** Opening Supplied records block **

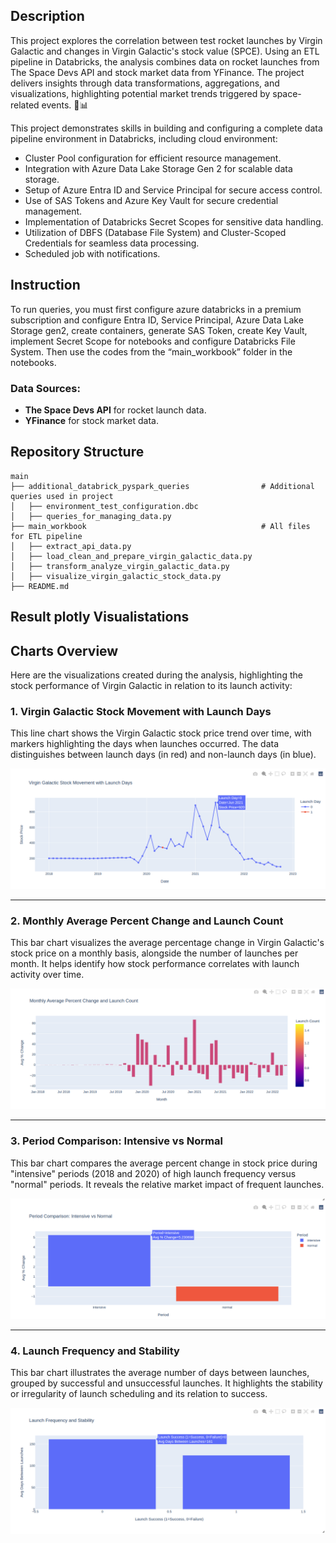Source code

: ## Description
This project explores the correlation between test rocket launches by Virgin Galactic and changes in Virgin Galactic's stock value (SPCE). Using an ETL pipeline in Databricks, the analysis combines data on rocket launches from The Space Devs API and stock market data from YFinance. The project delivers insights through data transformations, aggregations, and visualizations, highlighting potential market trends triggered by space-related events. 🚀📊

This project demonstrates skills in building and configuring a complete data pipeline environment in Databricks, including cloud environment:

- Cluster Pool configuration for efficient resource management.
- Integration with Azure Data Lake Storage Gen 2 for scalable data storage.
- Setup of Azure Entra ID and Service Principal for secure access control.
- Use of SAS Tokens and Azure Key Vault for secure credential management.
- Implementation of Databricks Secret Scopes for sensitive data handling.
- Utilization of DBFS (Database File System) and Cluster-Scoped Credentials for seamless data processing.
- Scheduled job with notifications.

## Instruction

To run queries, you must first configure azure databricks in a premium subscription and configure Entra ID, Service Principal, Azure Data Lake Storage gen2, create containers, generate SAS Token, create Key Vault, implement Secret Scope for notebooks and configure Databricks File System. Then use the codes from the “main_workbook” folder in the notebooks.

### Data Sources:
- **The Space Devs API** for rocket launch data.
- **YFinance** for stock market data.

## Repository Structure

```
main
├── additional_databrick_pyspark_queries                # Additional queries used in project
│   ├── environment_test_configuration.dbc
│   ├── queries_for_managing_data.py
├── main_workbook                                       # All files for ETL pipeline
│   ├── extract_api_data.py
│   ├── load_clean_and_prepare_virgin_galactic_data.py
│   ├── transform_analyze_virgin_galactic_data.py
│   ├── visualize_virgin_galactic_stock_data.py
├── README.md
```

## Result plotly Visualistations

## Charts Overview

Here are the visualizations created during the analysis, highlighting the stock performance of Virgin Galactic in relation to its launch activity:

### 1. Virgin Galactic Stock Movement with Launch Days
This line chart shows the Virgin Galactic stock price trend over time, with markers highlighting the days when launches occurred. The data distinguishes between launch days (in red) and non-launch days (in blue).

![Virgin Galactic Stock Movement with Launch Days](https://github.com/ur64n/Databricks_ETL/blob/main/charts/chart.png)

---

### 2. Monthly Average Percent Change and Launch Count
This bar chart visualizes the average percentage change in Virgin Galactic's stock price on a monthly basis, alongside the number of launches per month. It helps identify how stock performance correlates with launch activity over time.

![Monthly Average Percent Change and Launch Count](https://github.com/ur64n/Databricks_ETL/blob/main/charts/chart2.png)

---

### 3. Period Comparison: Intensive vs Normal
This bar chart compares the average percent change in stock price during "intensive" periods (2018 and 2020) of high launch frequency versus "normal" periods. It reveals the relative market impact of frequent launches.

![Period Comparison: Intensive vs Normal](https://github.com/ur64n/Databricks_ETL/blob/main/charts/chart3.png)

---

### 4. Launch Frequency and Stability
This bar chart illustrates the average number of days between launches, grouped by successful and unsuccessful launches. It highlights the stability or irregularity of launch scheduling and its relation to success.

![Launch Frequency and Stability](https://github.com/ur64n/Databricks_ETL/blob/main/charts/chart4.png)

** Closing Supplied records block **

◆ Assignment: All lines from the one containing "### 3. Period Comparison: Intensive vs Normal" to the end of the data above are to be set down exactly; no others belong in the answer.

◆ Answer to this task:
### 3. Period Comparison: Intensive vs Normal
This bar chart compares the average percent change in stock price during "intensive" periods (2018 and 2020) of high launch frequency versus "normal" periods. It reveals the relative market impact of frequent launches.

![Period Comparison: Intensive vs Normal](https://github.com/ur64n/Databricks_ETL/blob/main/charts/chart3.png)

---

### 4. Launch Frequency and Stability
This bar chart illustrates the average number of days between launches, grouped by successful and unsuccessful launches. It highlights the stability or irregularity of launch scheduling and its relation to success.

![Launch Frequency and Stability](https://github.com/ur64n/Databricks_ETL/blob/main/charts/chart4.png)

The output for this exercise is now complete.